What is required => Pull every line holding the word "caption" from the data below and copy it.

Stored items:
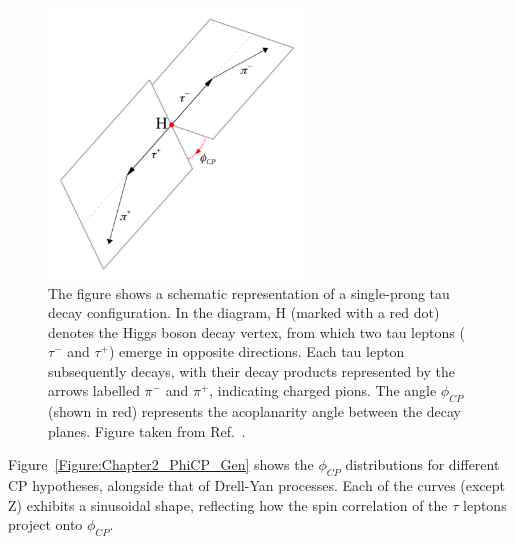 \begin{figure}[h]
\centering
\includegraphics[width= 0.6\textwidth]{Figures/Chapter2/DecayPlanes.png}
\caption{The figure shows a schematic representation of a single-prong tau decay configuration. In the diagram, H (marked with a red dot) denotes the Higgs boson decay vertex, from which two tau leptons ($\tau^{-}$ and $\tau^{+}$) emerge in opposite directions. Each tau lepton subsequently decays, with their decay products represented by the arrows labelled $\pi^{-}$ and $\pi^{+}$, indicating charged pions. The angle $\phi_{CP}$ (shown in red) represents the acoplanarity angle between the decay planes. Figure taken from Ref.~\cite{HiggsCP_CMS_2021}.}
\label{Figure:Chapter2_DecayPlanes}
\end{figure}

Figure~\ref{Figure:Chapter2_PhiCP_Gen} shows the $\phi_{CP}$ distributions for different CP hypotheses, alongside that of Drell-Yan processes. Each of the curves (except Z) exhibits a sinusoidal shape, reflecting how the spin correlation of the $\tau$ leptons project onto $\phi_{CP}$. 

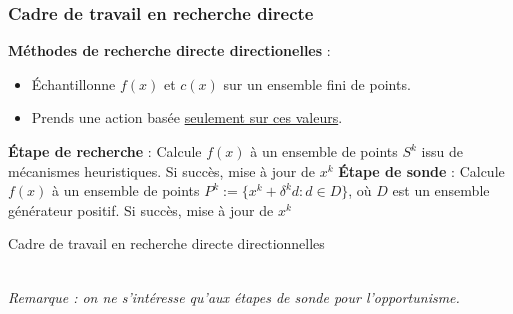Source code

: \documentclass{beamer}
\begin{document}
\begin{frame}%
\frametitle{Cadre de travail en recherche directe}
\textbf{Méthodes de recherche directe directionelles} :
\begin{itemize}
	\pause
	\item Échantillonne $f(x)$ et $c(x)$ sur un ensemble fini de points.
	\pause
	\item Prends une action basée \underline{seulement sur ces valeurs}.
\end{itemize}
\pause
\setcounter{algorithm}{0}
\begin{minipage}{0.7\linewidth}
\begin{algorithm}[H]
	\scriptsize
	\begin{algorithmic}[]
		\STATE \textbf{Étape de recherche} : Calcule $f(x)$ à un ensemble de points $S^k$ issu de mécanismes heuristiques.
		\STATE Si succès, mise à jour de $x^k$
		\STATE
		\STATE \textbf{Étape de sonde} : Calcule $f(x)$ à un ensemble de points 
		\STATE $P^k:=\{x^k+\delta ^k d:d\in D\}$, où $D$ est un ensemble générateur positif. 
		\STATE Si succès, mise à jour de $x^k$
		\ENDFOR
	\end{algorithmic}
	\caption{Cadre de travail en recherche directe directionnelles}
	\label{alg:seq}
\end{algorithm}
\end{minipage}\\	
\textit{Remarque : on ne s'intéresse qu'aux étapes de sonde pour l'opportunisme.}
\end{frame}
\end{document}
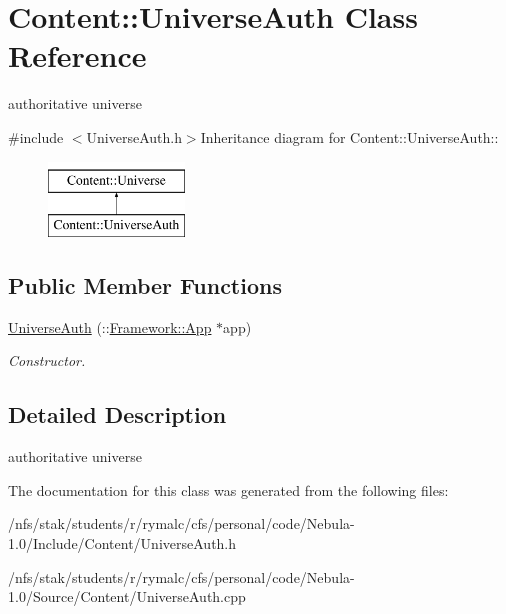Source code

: \hypertarget{classContent_1_1UniverseAuth}{
\section{Content::UniverseAuth Class Reference}
\label{classContent_1_1UniverseAuth}
}


authoritative universe  


{\ttfamily \#include $<$UniverseAuth.h$>$}Inheritance diagram for Content::UniverseAuth::\begin{figure}[H]
\begin{center}
\leavevmode
\includegraphics[height=2cm]{classContent_1_1UniverseAuth}
\end{center}
\end{figure}
\subsection*{Public Member Functions}
\begin{DoxyCompactItemize}
\item 
\hypertarget{classContent_1_1UniverseAuth_a4e1f8cf5fbeefd7ade4b7126d462f61d}{
\hyperlink{classContent_1_1UniverseAuth_a4e1f8cf5fbeefd7ade4b7126d462f61d}{UniverseAuth} (::\hyperlink{classFramework_1_1App}{Framework::App} $\ast$app)}
\label{classContent_1_1UniverseAuth_a4e1f8cf5fbeefd7ade4b7126d462f61d}

\begin{DoxyCompactList}\small\item\em Constructor. \item\end{DoxyCompactList}\end{DoxyCompactItemize}


\subsection{Detailed Description}
authoritative universe 

The documentation for this class was generated from the following files:\begin{DoxyCompactItemize}
\item 
/nfs/stak/students/r/rymalc/cfs/personal/code/Nebula-\/1.0/Include/Content/UniverseAuth.h\item 
/nfs/stak/students/r/rymalc/cfs/personal/code/Nebula-\/1.0/Source/Content/UniverseAuth.cpp\end{DoxyCompactItemize}
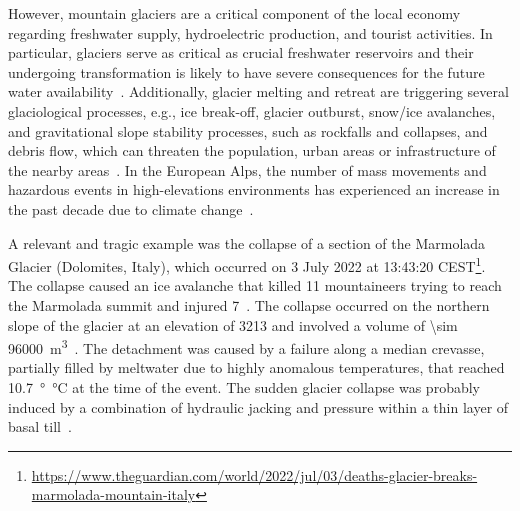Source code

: However, mountain glaciers are a critical component of the local economy regarding freshwater supply, hydroelectric production, and tourist activities.
In particular, glaciers serve as critical as crucial freshwater reservoirs and their undergoing transformation is likely to have severe consequences for the future water availability~\citep{Barnett2005, hock2005}. 
Additionally, glacier melting and retreat are triggering several glaciological processes, e.g., ice break-off, glacier outburst, snow/ice avalanches, and gravitational slope stability processes, such as rockfalls and collapses, and debris flow, which can threaten the population, urban areas or infrastructure of the nearby areas~\citep{Kaab2004, Deline2015, Giordan2020}.
In the European Alps, the number of mass movements and hazardous events in high-elevations environments has experienced an increase in the past decade due to climate change~\citep{chiarle2023, Nigrelli2024}.

A relevant and tragic example was the collapse of a section of the Marmolada Glacier 
(Dolomites, Italy), which occurred on 3 July 2022 at 13:43:20 CEST\footnote{\url{https://www.theguardian.com/world/2022/jul/03/deaths-glacier-breaks-marmolada-mountain-italy}}. 
The collapse caused an ice avalanche that killed 11 mountaineers trying to reach the Marmolada summit and injured 7~\citep{Olivieri2023, Bondesan2023}.
The collapse occurred on the northern slope of the glacier at an elevation of \SI{3213}{\masl} and involved a volume of \SI{\sim 96000}{\cubic\meter}~\citep{Olivieri2023}.
The detachment was caused by a failure along a median crevasse, partially filled by meltwater due to highly anomalous temperatures, that reached \SI{10.7}{\degree\celsius} at the time of the event.
The sudden glacier collapse was probably induced by a combination of hydraulic jacking and pressure within a thin layer of basal till~\citep{Bondesan2023}.


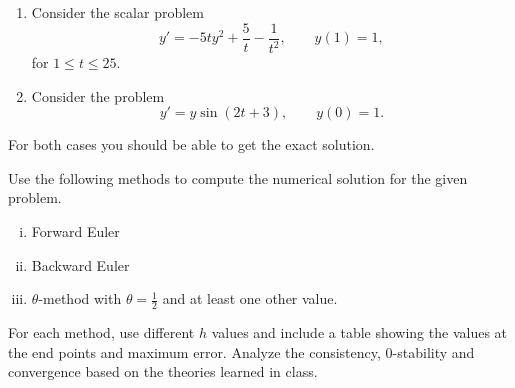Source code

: \begin{problem}[Handout]
  \begin{enumerate}
    \item Consider the scalar problem
    \[
      y' = -5ty^2 + \frac{5}{t} - \frac{1}{t^2}, \qquad y(1) = 1,
    \]
    for $1 \leq t \leq 25$.
    \item Consider the problem
    \[
      y' = y \sin(2t + 3), \qquad y(0) = 1.
    \]
  \end{enumerate}
  For both cases you should be able to get the exact solution.
  
  Use the following methods to compute the numerical solution for the given problem.
  \begin{enumerate}[(i)]
    \item Forward Euler
    \item Backward Euler
    \item $\theta$-method with $\theta = \frac12$ and at least one other value.
  \end{enumerate}
  
  For each method, use different $h$ values and include a table showing the values at the end points and maximum error. Analyze the consistency, $0$-stability and convergence based on the theories learned in class. 
\end{problem}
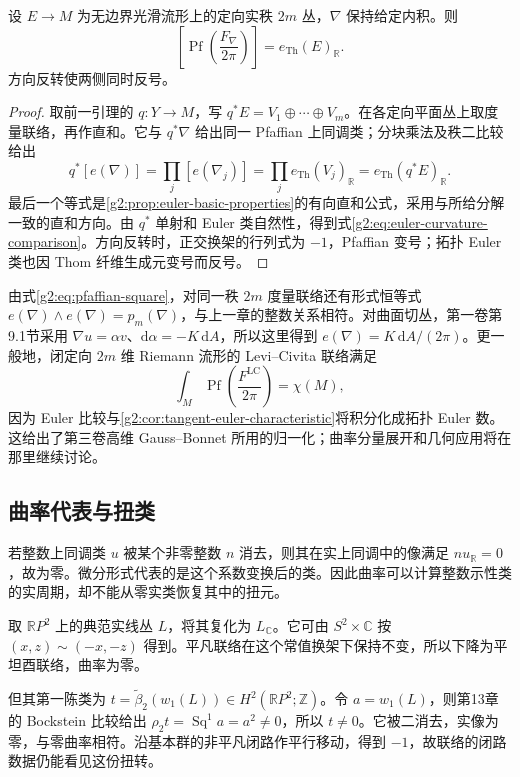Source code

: \begin{theorem}\label{g2:thm:chern-weil-euler-comparison}
	设 \(E\to M\) 为无边界光滑流形上的定向实秩 \(2m\) 丛，\(\nabla\) 保持给定内积。则
	\begin{equation}\label{g2:eq:euler-curvature-comparison}
		\left[\operatorname{Pf}\!\left(\frac{F_\nabla}{2\pi}\right)\right]
		=e_{\mathrm{Th}}(E)_{\mathbb R}.
	\end{equation}
	方向反转使两侧同时反号。
\end{theorem}
\begin{proof}
	取前一引理的 \(q:Y\to M\)，写 \(q^*E=V_1\oplus\cdots\oplus V_m\)。在各定向平面丛上取度量联络，再作直和。它与 \(q^*\nabla\) 给出同一 Pfaffian 上同调类；分块乘法及秩二比较给出
	\[
		q^*[e(\nabla)]
		=\prod_j[e(\nabla_j)]
		=\prod_j e_{\mathrm{Th}}(V_j)_{\mathbb R}
		=e_{\mathrm{Th}}(q^*E)_{\mathbb R}.
	\]
	最后一个等式是\cref{g2:prop:euler-basic-properties}的有向直和公式，采用与所给分解一致的直和方向。由 \(q^*\) 单射和 Euler 类自然性，得到式\eqref{g2:eq:euler-curvature-comparison}。方向反转时，正交换架的行列式为 \(-1\)，Pfaffian 变号；拓扑 Euler 类也因 Thom 纤维生成元变号而反号。
\end{proof}

由式\eqref{g2:eq:pfaffian-square}，对同一秩 \(2m\) 度量联络还有形式恒等式 \(e(\nabla)\wedge e(\nabla)=p_m(\nabla)\)，与上一章的整数关系相符。对曲面切丛，第一卷第9.1节采用 \(\nabla u=\alpha v\)、\(\mathrm d\alpha=-K\,\mathrm dA\)，所以这里得到 \(e(\nabla)=K\,\mathrm dA/(2\pi)\)。更一般地，闭定向 \(2m\) 维 Riemann 流形的 Levi--Civita 联络满足
\begin{equation}\label{g2:eq:gauss-bonnet-curvature-input}
	\int_M\operatorname{Pf}\!\left(\frac{F^{\mathrm{LC}}}{2\pi}\right)=\chi(M),
\end{equation}
因为 Euler 比较与\cref{g2:cor:tangent-euler-characteristic}将积分化成拓扑 Euler 数。这给出了第三卷高维 Gauss--Bonnet 所用的归一化；曲率分量展开和几何应用将在那里继续讨论。

\subsection{曲率代表与扭类}
\label{g2:subsec:2203:04}
若整数上同调类 \(u\) 被某个非零整数 \(n\) 消去，则其在实上同调中的像满足 \(n u_{\mathbb R}=0\)，故为零。微分形式代表的是这个系数变换后的类。因此曲率可以计算整数示性类的实周期，却不能从零实类恢复其中的扭元。

\begin{example}\label{g2:exm:flat-torsion-chern-line}
	取 \(\mathbb RP^2\) 上的典范实线丛 \(L\)，将其复化为 \(L_{\mathbb C}\)。它可由 \(S^2\times\mathbb C\) 按 \((x,z)\sim(-x,-z)\) 得到。平凡联络在这个常值换架下保持不变，所以下降为平坦酉联络，曲率为零。

	但其第一陈类为 \(t=\widetilde\beta_2(w_1(L))\in H^2(\mathbb RP^2;\mathbb Z)\)。令 \(a=w_1(L)\)，则第13章的 Bockstein 比较给出 \(\rho_2t=\operatorname{Sq}^1a=a^2\ne0\)，所以 \(t\ne0\)。它被二消去，实像为零，与零曲率相符。沿基本群的非平凡闭路作平行移动，得到 \(-1\)，故联络的闭路数据仍能看见这份扭转。
\end{example}

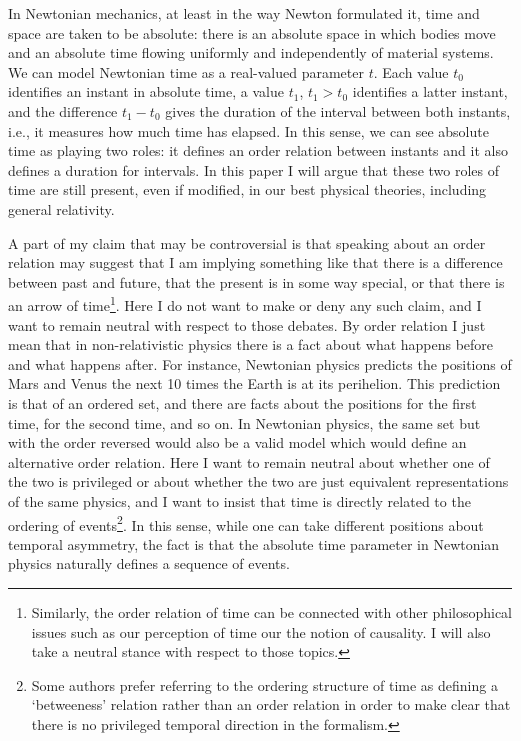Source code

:\documentclass[12 pt]{article}
\begin{document}
In Newtonian mechanics, at least in the way Newton formulated it, time and space are taken to be absolute: there is an absolute space in which bodies move and an absolute time flowing uniformly and independently of material systems. We can model Newtonian time as a real-valued parameter $t$. Each value $t_0$ identifies an instant in absolute time, a value $t_1$, $t_1>t_0$ identifies a latter instant, and the difference $t_1-t_0$ gives the duration of the interval between both instants, i.e., it measures how much time has elapsed. In this sense, we can see absolute time as playing two roles: it defines an order relation between instants and it also defines a duration for intervals. In this paper I will argue that these two roles of time are still present, even if modified, in our best physical theories, including general relativity.

A part of my claim that may be controversial is that speaking about an order relation may suggest that I am implying something like that there is a difference between past and future, that the present is in some way special, or that there is an arrow of time\footnote{Similarly, the order relation of time can be connected with other philosophical issues such as our perception of time our the notion of causality. I will also take a neutral stance with respect to those topics.}. Here I do not want to make or deny any such claim, and I want to remain neutral with respect to those debates. By order relation I just mean that in non-relativistic physics there is a fact about what happens before and what happens after. For instance, Newtonian physics predicts the positions of Mars and Venus the next 10 times the Earth is at its perihelion. This prediction is that of an ordered set, and there are facts about the positions for the first time, for the second time, and so on. In Newtonian physics, the same set but with the order reversed would also be a valid model which would define an alternative order relation. Here I want to remain neutral about whether one of the two is privileged or about whether the two are just equivalent representations of the same physics, and I want to insist that time is directly related to the ordering of events\footnote{Some authors prefer referring to the ordering structure of time as defining a `betweeness' relation rather than an order relation in order to make clear that there is no privileged temporal direction in the formalism.}. In this sense, while one can take different positions about temporal asymmetry, the fact is that the absolute time parameter in Newtonian physics naturally defines a sequence of events.
\end{document}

Result for this task =>
\caption{The figure shows a schematic representation of a single-prong tau decay configuration. In the diagram, H (marked with a red dot) denotes the Higgs boson decay vertex, from which two tau leptons ($\tau^{-}$ and $\tau^{+}$) emerge in opposite directions. Each tau lepton subsequently decays, with their decay products represented by the arrows labelled $\pi^{-}$ and $\pi^{+}$, indicating charged pions. The angle $\phi_{CP}$ (shown in red) represents the acoplanarity angle between the decay planes. Figure taken from Ref.~\cite{HiggsCP_CMS_2021}.}
	\caption{Cadre de travail en recherche directe directionnelles}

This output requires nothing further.